Apalagi posisi umat Islam serba salah. Jika ada muslim yang melaporkan penistaan agama, sebagian pihak menangkisnya dengan dalih umat Islam tidak boleh terprovokasi dan terpancing. Jika penistaan agama dibiarkan, perbuatan tersebut berpotensi kembali berulang dengan pelaku yang berbeda-beda. Jika Islam dihina dan menjadi bahan olok-olokan, umat Islam yang kerap diminta sabar dan tidak tersulut amarah. Melapor dipersalahkan, tidak melapor juga salah.

Sejauh ini juga, hukuman yang ada belum berefek jera bagi pelaku. Terkadang, para penista yang menebar kebencian terhadap Islam hanya cukup meminta maaf secara tertulis atau melalui media elektronik. Sudah banyak kasus penistaan yang mengandung ujaran kebencian hanya berakhir dengan permintaan maaf.

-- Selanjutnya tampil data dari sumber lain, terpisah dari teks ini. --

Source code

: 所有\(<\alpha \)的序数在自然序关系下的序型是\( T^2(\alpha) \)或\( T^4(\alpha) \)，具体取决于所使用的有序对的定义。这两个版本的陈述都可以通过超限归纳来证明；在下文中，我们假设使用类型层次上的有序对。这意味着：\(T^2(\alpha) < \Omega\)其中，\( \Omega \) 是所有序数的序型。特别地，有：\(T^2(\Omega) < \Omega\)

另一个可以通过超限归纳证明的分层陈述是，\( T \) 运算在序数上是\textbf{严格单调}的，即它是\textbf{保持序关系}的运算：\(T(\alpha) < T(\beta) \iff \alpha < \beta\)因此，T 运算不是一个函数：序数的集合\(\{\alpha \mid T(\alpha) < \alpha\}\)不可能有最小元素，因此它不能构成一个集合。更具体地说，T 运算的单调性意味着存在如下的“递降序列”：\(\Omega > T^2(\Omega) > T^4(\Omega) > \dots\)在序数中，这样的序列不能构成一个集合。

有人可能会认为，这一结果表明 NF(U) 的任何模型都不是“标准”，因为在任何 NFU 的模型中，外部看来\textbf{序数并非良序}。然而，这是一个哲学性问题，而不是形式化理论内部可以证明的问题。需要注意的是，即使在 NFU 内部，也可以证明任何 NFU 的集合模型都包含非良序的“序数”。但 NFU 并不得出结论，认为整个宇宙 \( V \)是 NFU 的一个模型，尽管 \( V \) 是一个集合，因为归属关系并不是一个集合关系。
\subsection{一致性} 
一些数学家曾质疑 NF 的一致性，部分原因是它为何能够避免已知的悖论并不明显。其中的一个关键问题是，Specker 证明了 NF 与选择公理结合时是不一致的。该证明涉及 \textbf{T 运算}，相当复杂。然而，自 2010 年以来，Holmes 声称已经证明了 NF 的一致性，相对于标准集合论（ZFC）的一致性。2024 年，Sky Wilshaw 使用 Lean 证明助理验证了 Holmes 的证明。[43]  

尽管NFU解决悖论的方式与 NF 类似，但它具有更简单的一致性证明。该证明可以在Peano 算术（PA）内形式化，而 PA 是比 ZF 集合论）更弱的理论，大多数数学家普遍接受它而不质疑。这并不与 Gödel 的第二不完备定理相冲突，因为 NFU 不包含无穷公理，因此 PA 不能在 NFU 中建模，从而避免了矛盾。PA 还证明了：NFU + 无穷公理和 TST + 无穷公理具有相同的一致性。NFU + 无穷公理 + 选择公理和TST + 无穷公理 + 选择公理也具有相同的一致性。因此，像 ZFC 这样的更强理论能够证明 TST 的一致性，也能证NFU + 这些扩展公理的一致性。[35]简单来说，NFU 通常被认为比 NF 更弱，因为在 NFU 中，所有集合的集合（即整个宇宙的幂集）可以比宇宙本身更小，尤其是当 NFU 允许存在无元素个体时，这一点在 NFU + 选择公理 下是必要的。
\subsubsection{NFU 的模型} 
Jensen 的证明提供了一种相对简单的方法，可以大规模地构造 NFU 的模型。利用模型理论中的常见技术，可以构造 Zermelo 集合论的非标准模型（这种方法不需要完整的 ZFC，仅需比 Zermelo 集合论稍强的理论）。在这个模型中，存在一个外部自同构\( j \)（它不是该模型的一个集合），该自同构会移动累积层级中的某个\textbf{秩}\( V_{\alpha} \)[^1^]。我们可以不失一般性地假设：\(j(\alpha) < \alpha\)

Kebebasan menjadi dewa pada sistem ini, kemudian dibungkus dengan ide HAM. Siapa pun bebas berbuat, bahkan melecehkan agama sekalipun. Tampak di negara asal ide ini, yakni di negara-negara Barat, ide kebebasan yang dibungkus HAM membuat mereka bebas memperlakukan agama, baik agama mereka sendiri ataupun agama orang lain.

Sanksi Tegas Memberantas Penistaan

Para pelaku harus dihukumi dengan hukum Islam. “Tentu saja, negara—dalam hal ini pemerintah—yang harus memberikan hukuman tersebut. Namun, mampukah negara yang menerapkan sistem kapitalisme melakukan itu? Jelas tidak.

Dalam Islam, agama adalah sesuatu yang wajib dijaga dan dimuliakan. Islam juga memiliki sistem pendidikan yang mampu membangun keimanan kuat dan melahirkan generasi yang berkepribadian Islam sehingga selalu menjaga kemuliaan Islam dan umatnya.

Salah satu tujuan diterapkannya syariat Islam adalah memelihara dan melindungi agama. Di dalam sistem Islam, negara tidak akan membiarkan para penista menyubur di sistem Islam. Islam menjadikan negara sebagai penjaga akidah umat dan menetapkan semua perbuatan terikat hukum syara. Tidak ada kebebasan dalam berbuat dan berbicara.  Pelanggaran hukum syara adalah kemaksiatan . Sebaliknya, negara akan menerapkan sanksi tegas terhadap para pelaku agar bisa berefek jera bagi yang lainnya. 

Ketegasan Islam terhadap penista agama bisa kita lihat dari sikap Khalifah Abdul Hamid saat merespons pelecehan kepada Rasulullah. Saat itu, beliau memanggil duta besar Prancis meminta penjelasan atas niat mereka yang akan menggelar teater yang melecehkan Nabi. Beliau pun berkata kepada duta Prancis, “Akulah Khalifah umat Islam Abdul Hamid! Aku akan menghancurkan dunia di sekitarmu jika kamu tidak menghentikan pertunjukan tersebut!”

Itulah sikap pemimpin kaum muslim, yakni tegas dan berwibawa. Umat akan terus terhina karena tidak ada yang menjaga agama ini dengan lantang dan berani. Hanya dengan tegaknya syariat Islam secara kafah, agama ini terlindungi. 

Oleh karena itu, seruan penegakan syariat Islam harus terus disuarakan agar umat memahami bahwa satu-satunya pilihan hidup terbaik saat ini dan seterusnya adalah diterapkannya syariat Islam di segala aspek kehidupan. Negara yang mampu melakukannya dan punya komitmen untuk menjaga dan melindungi agama dari segala bentuk penistaan ataupun pelecehan hanya Khilafah Islamiah.